Intravenous Administration of Microplasmin for Treatment of Acute Ischemic Stroke

This study has been completed.
Sponsor:
Information provided by (Responsible Party):
ThromboGenics
ClinicalTrials.gov Identifier:
NCT00123305
First received: July 21, 2005
Last updated: April 4, 2014
Last verified: April 2014
  Purpose

The primary purpose of this study is to evaluate the safety and preliminary efficacy of microplasmin when administered intravenously to patients who have suffered an acute stroke within 12 hours before randomization.

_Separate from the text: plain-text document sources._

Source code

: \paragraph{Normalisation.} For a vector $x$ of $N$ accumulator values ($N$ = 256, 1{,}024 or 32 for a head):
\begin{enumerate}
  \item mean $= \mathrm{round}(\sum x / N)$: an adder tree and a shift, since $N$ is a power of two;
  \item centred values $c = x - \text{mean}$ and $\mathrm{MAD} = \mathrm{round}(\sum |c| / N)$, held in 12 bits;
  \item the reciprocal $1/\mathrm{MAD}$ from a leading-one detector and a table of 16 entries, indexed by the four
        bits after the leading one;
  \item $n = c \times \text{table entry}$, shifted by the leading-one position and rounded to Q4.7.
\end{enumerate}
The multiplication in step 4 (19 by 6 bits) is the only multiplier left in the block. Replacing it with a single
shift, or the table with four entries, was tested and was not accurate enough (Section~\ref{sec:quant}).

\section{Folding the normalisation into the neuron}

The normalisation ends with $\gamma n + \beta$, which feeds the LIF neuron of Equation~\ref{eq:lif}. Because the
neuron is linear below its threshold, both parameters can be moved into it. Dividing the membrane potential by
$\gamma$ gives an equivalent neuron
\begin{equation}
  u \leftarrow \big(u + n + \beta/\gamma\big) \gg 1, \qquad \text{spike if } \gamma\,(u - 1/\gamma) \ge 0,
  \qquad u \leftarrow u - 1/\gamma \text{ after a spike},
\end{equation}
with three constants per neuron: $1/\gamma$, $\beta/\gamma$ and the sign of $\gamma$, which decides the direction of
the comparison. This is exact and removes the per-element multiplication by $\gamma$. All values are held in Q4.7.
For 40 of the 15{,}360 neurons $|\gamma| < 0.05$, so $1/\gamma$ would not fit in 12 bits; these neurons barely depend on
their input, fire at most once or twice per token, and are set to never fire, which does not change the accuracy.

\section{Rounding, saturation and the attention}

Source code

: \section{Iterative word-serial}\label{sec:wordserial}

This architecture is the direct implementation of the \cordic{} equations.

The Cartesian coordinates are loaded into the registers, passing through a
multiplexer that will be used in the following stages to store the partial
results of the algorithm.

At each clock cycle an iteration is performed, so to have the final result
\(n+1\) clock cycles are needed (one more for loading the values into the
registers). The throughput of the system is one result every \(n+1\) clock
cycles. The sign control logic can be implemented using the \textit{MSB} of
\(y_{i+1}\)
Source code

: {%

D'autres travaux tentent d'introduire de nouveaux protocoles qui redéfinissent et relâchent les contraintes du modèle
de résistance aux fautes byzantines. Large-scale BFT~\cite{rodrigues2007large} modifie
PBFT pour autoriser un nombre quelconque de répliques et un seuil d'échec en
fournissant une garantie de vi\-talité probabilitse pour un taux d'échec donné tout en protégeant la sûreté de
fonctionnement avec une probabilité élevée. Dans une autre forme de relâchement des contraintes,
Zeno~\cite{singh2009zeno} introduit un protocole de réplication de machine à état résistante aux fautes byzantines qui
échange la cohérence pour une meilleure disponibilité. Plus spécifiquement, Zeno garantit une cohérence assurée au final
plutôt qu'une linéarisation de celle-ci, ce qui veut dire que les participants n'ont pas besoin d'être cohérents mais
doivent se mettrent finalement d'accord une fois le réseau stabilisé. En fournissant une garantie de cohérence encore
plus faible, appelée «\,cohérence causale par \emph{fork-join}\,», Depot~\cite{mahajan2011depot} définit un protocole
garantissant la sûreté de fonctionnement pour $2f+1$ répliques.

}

Condition Intervention Phase
Stroke, Acute
Drug: Microplasmin
Phase 2

Study Type: Interventional
Study Design: Allocation: Randomized
Endpoint Classification: Safety/Efficacy Study
Intervention Model: Parallel Assignment
Masking: Double Blind (Subject, Investigator)
Primary Purpose: Treatment
Official Title: A Multicentre, Double-Blind, Placebo-Controlled, Ascending-dose, Clinical Trial of Intravenous Microplasmin Administration in Patients With Acute Ischemic Stroke

Resource links provided by NLM:


Further study details as provided by ThromboGenics:

Primary Outcome Measures:
  • Intracranial haemorrhage [ Time Frame: 24 hours and Day-7 ] [ Designated as safety issue: Yes ]
  • Change from Baseline in NIHSS [ Time Frame: Day7 and Day-90 ] [ Designated as safety issue: No ]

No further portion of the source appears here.